More temples to explore for the bite size Lara Croft and friends.
Lara Croft and the Guardian of Light, Crystal Dynamics’ co-op action adventure featuring the iconic Tomb Raider, proved to be quite the arcade success when it launched in 2010, giving players a healthy dose of platforming, puzzle solving and collecting both by themselves and with a friend in the highly entertaining co-op play. This success gave rise to a sequel, and now that Lara Croft and the Temple of Osiris has landed for the new gen consoles and PC, along with improvements and new features, can it prove itself to be another hidden treasure?
Those who have played the original Lara Croft game will know what to expect in Temple of Osiris, as there are not that many changes. The isometric view-point remains as the player again makes their way through various, differently themed tombs in the search of both treasure and the main story objective. Along the way there will be a variety of different puzzles involving pushing things, pressing things or simple standing on things, plenty of jumping and climbing, and more than a few enemies to beat back with an entertaining array of weapons. Like Guardian of Light, Temple of Osiris is a solid collection of enjoyable gameplay.
Temple of Osiris offers a new story to the player, this time revolving around Egyptian mythology rather than Aztec flavour. Basically, Set wants to destroy the world, as is his right, and it is down to our tomb raiding hero to gather the scattered pieces of the god Osiris to stop Set and his nefarious schemes. As stories go, there is not that much going on here, but this tale of Egyptian gods does give rise to the biggest addition to the new game.

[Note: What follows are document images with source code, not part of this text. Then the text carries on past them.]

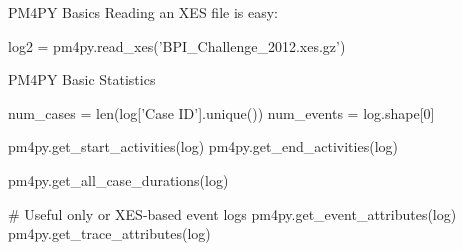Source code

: \documentclass[ignorenonframetext,xcolor=x11names]{beamer}
\begin{document}
\begin{frame}[label=withcode,fragile]{PM4PY Basics}
Reading an XES file is easy:
\footnotesize
\begin{pythoncode}
log2 = pm4py.read_xes('BPI_Challenge_2012.xes.gz')
\end{pythoncode}
\end{frame}

\begin{frame}[label=withcode,fragile]{PM4PY Basic Statistics}
\footnotesize
\begin{pythoncode}
num_cases = len(log['Case ID'].unique())
num_events = log.shape[0]

pm4py.get_start_activities(log)
pm4py.get_end_activities(log)

pm4py.get_all_case_durations(log)

# Useful only or XES-based event logs
pm4py.get_event_attributes(log)
pm4py.get_trace_attributes(log)
\end{pythoncode}
\end{frame}




\end{document}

Accompanying Lara on her new adventure to save the world and raid some tombs, are the new adventurer Carter Bell, and two other Egyptian gods, Isis and Horus. This gives rise to up to four player multiplayer action. Lara Croft is essential to any play session, but the other players get to choose which of the other three characters they take, and the game will change depending on how many are playing. Not only does this mean an increase in enemies, but also some changing up of the puzzles to take advantage of the brilliant co-op gameplay.
The two gods, Isis and Horus, also bring with them a new tool in this sequel, in the shape of a staff. Whilst perhaps not as exciting to use as the spear from Guardian of Light, the staff is a decent weapon against enemies and is made use of in solving many of the puzzles in the game.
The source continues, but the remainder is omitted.